La seguí hasta el salón y esperé de pie hasta que me señaló majestuosamente el sofá. La brillante tapicería de flores estaba protegida con un plástico grueso que emitió un sonoro crujido cuando me senté.
La mugre y la sordidez del edificio desaparecían al traspasar el umbral de su puerta. Las superficies que no estaban recubiertas de plásticos brillaban lustrosas, desde la mesa de comedor que estaba contra la pared -al otro extremo de la habitación- hasta el reloj que había sobre el televisor, con su sonido que imitaba a un carillón. Las paredes estaban cubiertas de fotografías, muchas de las cuales eran del mismo niño sonriente y también había una antigua foto de mi cliente con su mujer el día de su boda. Para mi sorpresa, el concejal Durham se encontraba en aquella pared, en una foto en la que estaba solo y en otra en la que aparecía abrazando a dos adolescentes vestidos con las características sudaderas azules de los grupos OJO. Uno de ellos se apoyaba en dos muletas de metal, pero ambos sonreían llenos de orgullo.
– Siento mucho la muerte de su marido, señora Sommers. Y siento mucho la terrible confusión que ha surgido alrededor del seguro de vida.

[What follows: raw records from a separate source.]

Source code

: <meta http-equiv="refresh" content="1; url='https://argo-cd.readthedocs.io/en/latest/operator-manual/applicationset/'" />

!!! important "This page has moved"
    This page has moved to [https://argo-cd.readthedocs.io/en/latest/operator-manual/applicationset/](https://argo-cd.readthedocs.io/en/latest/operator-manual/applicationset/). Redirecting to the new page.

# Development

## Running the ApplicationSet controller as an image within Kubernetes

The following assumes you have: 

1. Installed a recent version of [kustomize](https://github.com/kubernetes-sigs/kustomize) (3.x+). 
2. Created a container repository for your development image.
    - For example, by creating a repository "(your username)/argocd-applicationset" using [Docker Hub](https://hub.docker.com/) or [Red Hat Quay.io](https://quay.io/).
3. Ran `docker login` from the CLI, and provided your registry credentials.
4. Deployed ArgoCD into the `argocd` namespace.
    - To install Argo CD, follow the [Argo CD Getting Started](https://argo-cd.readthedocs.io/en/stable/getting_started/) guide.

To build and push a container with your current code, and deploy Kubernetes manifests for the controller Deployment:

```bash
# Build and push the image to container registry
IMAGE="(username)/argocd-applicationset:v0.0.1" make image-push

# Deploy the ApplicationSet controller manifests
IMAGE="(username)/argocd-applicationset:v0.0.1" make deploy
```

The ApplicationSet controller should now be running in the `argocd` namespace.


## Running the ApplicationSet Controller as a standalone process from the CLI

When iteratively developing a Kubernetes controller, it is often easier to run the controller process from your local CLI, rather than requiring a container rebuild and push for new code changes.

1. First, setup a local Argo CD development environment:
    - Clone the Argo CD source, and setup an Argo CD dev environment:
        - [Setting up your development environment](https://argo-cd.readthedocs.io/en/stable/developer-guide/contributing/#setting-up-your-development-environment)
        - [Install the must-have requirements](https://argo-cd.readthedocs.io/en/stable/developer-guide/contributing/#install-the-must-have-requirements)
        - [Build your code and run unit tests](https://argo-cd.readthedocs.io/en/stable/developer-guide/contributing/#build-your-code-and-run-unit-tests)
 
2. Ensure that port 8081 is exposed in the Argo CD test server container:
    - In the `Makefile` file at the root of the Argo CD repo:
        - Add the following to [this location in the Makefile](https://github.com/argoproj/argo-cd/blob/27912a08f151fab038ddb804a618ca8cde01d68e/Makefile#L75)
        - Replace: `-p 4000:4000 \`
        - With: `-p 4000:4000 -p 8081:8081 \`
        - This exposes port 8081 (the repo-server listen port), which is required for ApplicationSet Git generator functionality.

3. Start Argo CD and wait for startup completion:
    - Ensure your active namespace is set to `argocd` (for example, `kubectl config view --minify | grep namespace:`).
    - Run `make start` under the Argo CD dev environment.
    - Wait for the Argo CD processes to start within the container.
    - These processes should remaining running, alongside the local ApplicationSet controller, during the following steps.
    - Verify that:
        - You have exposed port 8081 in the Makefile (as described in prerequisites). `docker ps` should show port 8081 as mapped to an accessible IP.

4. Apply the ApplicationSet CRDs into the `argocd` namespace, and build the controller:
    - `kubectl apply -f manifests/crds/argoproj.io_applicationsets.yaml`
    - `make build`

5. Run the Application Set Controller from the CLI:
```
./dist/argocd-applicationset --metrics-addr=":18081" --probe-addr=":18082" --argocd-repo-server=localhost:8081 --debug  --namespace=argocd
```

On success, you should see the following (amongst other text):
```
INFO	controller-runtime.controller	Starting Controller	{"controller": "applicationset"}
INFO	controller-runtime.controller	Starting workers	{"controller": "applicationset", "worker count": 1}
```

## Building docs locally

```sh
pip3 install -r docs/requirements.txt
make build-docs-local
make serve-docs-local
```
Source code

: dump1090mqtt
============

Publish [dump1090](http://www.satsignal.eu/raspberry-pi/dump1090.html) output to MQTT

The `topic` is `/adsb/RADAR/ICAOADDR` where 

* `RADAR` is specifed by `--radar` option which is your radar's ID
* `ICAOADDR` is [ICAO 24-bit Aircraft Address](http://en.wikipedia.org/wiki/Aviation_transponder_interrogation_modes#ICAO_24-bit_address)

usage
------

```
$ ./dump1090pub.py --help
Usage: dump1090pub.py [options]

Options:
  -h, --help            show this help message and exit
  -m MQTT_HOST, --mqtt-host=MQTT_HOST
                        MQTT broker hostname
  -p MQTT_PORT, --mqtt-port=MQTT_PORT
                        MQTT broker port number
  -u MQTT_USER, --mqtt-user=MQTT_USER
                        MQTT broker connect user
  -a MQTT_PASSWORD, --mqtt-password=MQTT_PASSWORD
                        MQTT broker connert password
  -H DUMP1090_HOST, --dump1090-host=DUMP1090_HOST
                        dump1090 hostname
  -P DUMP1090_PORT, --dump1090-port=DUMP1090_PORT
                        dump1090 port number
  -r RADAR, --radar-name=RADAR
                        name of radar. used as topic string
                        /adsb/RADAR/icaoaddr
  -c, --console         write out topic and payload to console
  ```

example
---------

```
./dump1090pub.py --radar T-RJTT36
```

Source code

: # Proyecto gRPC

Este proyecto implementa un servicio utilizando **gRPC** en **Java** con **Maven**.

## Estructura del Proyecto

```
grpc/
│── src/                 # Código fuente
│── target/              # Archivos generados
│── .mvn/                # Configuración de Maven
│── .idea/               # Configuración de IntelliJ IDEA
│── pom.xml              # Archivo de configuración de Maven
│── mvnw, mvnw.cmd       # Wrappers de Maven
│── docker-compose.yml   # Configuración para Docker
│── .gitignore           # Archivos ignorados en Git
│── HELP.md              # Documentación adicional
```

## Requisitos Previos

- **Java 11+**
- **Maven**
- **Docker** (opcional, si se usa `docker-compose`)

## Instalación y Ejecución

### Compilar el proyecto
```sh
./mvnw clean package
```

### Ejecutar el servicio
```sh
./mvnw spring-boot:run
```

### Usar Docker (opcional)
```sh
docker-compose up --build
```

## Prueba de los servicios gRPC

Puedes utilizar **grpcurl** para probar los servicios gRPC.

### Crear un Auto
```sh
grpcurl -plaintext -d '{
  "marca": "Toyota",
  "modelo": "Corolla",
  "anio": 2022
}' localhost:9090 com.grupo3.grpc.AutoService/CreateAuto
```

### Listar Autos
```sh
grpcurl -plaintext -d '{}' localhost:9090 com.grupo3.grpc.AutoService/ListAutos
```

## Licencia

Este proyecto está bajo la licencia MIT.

Apretó con fuerza los labios. No me iba a ser de gran ayuda.
Inicié la faena lo mejor que pude, desplegando delante de sus ojos las fotocopias del certificado de defunción fraudulento y del cheque que cancelaba el seguro de vida.
– Estoy desconcertada con esta situación. Quizá usted tenga alguna idea de cómo pudo haber ocurrido algo así.
Se negó a mirar los documentos.
– ¿Cuánto le han pagado para venir aquí a acusarme?
– Nadie me ha pagado y nadie podría pagarme para hacer tal cosa, señora Sommers.
– Eso es fácil decirlo. Para usted es fácil decirlo, jovencita.
– Eso es cierto -hice una pausa, para tratar de ponerme en su situación-. Mi madre murió cuando yo tenía quince años. Si algún desconocido hubiese cobrado su póliza de seguros y hubiesen acusado de ello a mi padre, bueno, puedo imaginarme lo que él hubiera hecho, y eso que era un tipo con buen carácter. Pero si usted no me deja que le pregunte nada sobre el asunto, ¿cómo voy a hacer para averiguar quién cobró esa póliza hace ya tantos años?
Apretó los labios, pensativa, y luego dijo:
– ¿Ha hablado usted ya con ese agente de seguros, ese tal señor Hoffman, que se presentaba todos los viernes por la tarde antes de que el señor Sommers pudiese gastarse la paga en alcohol o en alguna de esas otras cosas en las que, según aquel tipo, malgastan el dinero los negros pobres en lugar de dar de comer a su familia?
– El señor Hoffman ha muerto. La agencia está en manos del hijo del anterior dueño, que no parece saber mucho del negocio. ¿El señor Hoffman le faltaba al respeto a su marido?
Inspiró profundamente por la nariz.
– Para él no éramos personas. Éramos sin más una anotación en aquel cuaderno que siempre llevaba consigo. Iba de acá para allá en aquel Mercedes enorme que tenía, con lo cual nos quedaba muy claro adonde iban a parar los centavos que tanto esfuerzo nos costaba ahorrar. Y a mí que no me vengan a decir que era un hombre honrado.
– ¿Piensa que fue él quien los estafó?
– ¿Y quién otro podría ser? -dio un golpe sobre los papeles desplegados encima de la mesa sin siquiera mirarlos-. ¿Cree que soy ciega, sorda y muda? Yo sé lo que pasa en este país con la gente negra y los seguros. He leído cómo descubrieron a esa compañía del sur que cobraba a los negros más dinero de lo que valían sus pólizas.
– ¿También a usted le pasó eso?
– No. Pero nosotros pagamos. Pagamos, pagamos y pagamos. Y todo para que el dinero acabase esfumándose.